What to produce:
From the entries below, output the line with "The published manual" and each following line up to and including the line with "connected to the MIDI output at all.", exactly as written.

Exercise input:
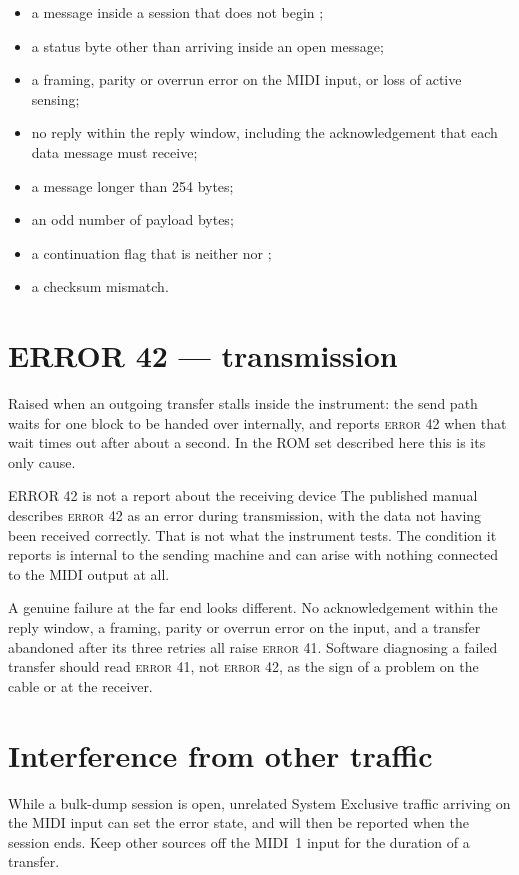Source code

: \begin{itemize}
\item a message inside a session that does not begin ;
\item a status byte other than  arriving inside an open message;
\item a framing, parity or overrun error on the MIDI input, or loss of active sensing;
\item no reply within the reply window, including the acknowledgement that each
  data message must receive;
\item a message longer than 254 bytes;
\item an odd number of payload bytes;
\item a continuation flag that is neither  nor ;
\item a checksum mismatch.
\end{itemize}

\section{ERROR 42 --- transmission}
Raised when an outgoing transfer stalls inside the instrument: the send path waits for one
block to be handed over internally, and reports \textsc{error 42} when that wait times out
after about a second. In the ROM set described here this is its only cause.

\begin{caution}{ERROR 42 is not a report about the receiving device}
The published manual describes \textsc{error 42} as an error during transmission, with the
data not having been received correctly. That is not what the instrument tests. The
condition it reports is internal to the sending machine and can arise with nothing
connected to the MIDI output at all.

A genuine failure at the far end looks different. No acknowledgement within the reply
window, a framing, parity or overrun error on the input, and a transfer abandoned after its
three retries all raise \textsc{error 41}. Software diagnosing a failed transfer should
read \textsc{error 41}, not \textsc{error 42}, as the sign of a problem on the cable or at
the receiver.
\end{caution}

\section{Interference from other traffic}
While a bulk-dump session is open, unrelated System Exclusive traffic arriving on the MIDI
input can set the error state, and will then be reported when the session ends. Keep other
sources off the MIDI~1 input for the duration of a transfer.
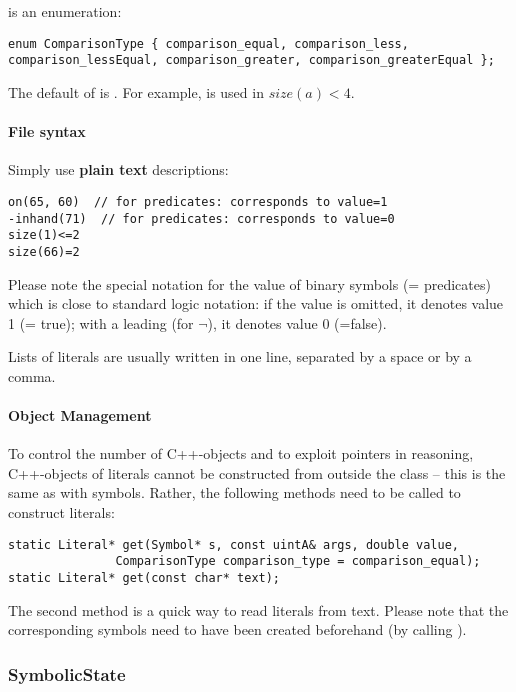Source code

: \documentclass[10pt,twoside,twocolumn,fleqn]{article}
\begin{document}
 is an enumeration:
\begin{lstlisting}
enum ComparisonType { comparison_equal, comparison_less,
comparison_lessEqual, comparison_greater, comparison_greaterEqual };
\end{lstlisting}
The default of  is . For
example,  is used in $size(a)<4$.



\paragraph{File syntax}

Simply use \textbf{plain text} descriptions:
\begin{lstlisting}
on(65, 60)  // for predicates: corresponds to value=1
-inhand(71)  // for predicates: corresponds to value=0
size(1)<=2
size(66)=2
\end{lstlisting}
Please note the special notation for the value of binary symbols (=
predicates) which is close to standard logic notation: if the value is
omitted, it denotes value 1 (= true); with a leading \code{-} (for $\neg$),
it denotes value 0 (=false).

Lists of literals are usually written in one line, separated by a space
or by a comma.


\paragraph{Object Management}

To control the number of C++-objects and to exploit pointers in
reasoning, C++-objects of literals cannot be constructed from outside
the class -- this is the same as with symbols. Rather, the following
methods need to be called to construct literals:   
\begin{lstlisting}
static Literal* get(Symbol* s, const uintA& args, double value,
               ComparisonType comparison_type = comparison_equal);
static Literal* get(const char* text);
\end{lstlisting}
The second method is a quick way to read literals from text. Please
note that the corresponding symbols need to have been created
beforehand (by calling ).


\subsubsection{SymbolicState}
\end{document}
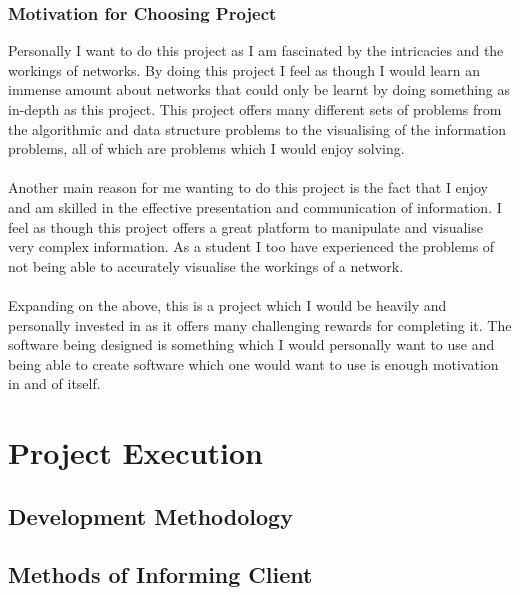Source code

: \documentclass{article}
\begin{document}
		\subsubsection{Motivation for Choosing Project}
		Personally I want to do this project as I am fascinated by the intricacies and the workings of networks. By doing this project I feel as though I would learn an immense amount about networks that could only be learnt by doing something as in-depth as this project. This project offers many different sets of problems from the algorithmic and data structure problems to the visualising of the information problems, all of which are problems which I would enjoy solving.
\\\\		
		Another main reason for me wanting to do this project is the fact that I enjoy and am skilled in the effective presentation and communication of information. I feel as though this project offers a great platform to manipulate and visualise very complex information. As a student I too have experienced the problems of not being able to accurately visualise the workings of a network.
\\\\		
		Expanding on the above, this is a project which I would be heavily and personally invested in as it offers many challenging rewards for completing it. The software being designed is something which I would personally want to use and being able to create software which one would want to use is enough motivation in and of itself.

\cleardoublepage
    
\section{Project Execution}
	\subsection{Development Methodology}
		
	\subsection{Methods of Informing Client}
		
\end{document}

...

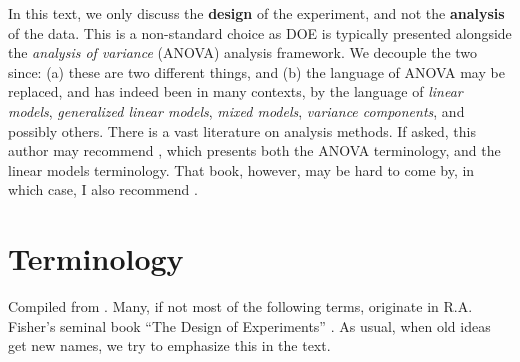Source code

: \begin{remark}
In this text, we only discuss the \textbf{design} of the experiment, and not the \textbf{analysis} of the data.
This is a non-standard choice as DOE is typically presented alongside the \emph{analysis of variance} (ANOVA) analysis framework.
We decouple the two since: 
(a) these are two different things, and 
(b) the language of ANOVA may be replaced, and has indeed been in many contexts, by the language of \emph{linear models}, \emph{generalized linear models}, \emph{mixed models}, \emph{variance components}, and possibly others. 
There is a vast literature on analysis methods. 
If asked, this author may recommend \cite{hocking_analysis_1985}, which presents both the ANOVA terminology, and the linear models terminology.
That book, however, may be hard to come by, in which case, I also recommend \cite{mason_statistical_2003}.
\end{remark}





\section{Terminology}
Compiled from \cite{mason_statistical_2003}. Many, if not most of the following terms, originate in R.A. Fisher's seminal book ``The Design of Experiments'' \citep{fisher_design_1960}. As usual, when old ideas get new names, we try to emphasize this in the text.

Solution:
The published manual describes \textsc{error 42} as an error during transmission, with the
data not having been received correctly. That is not what the instrument tests. The
condition it reports is internal to the sending machine and can arise with nothing
connected to the MIDI output at all.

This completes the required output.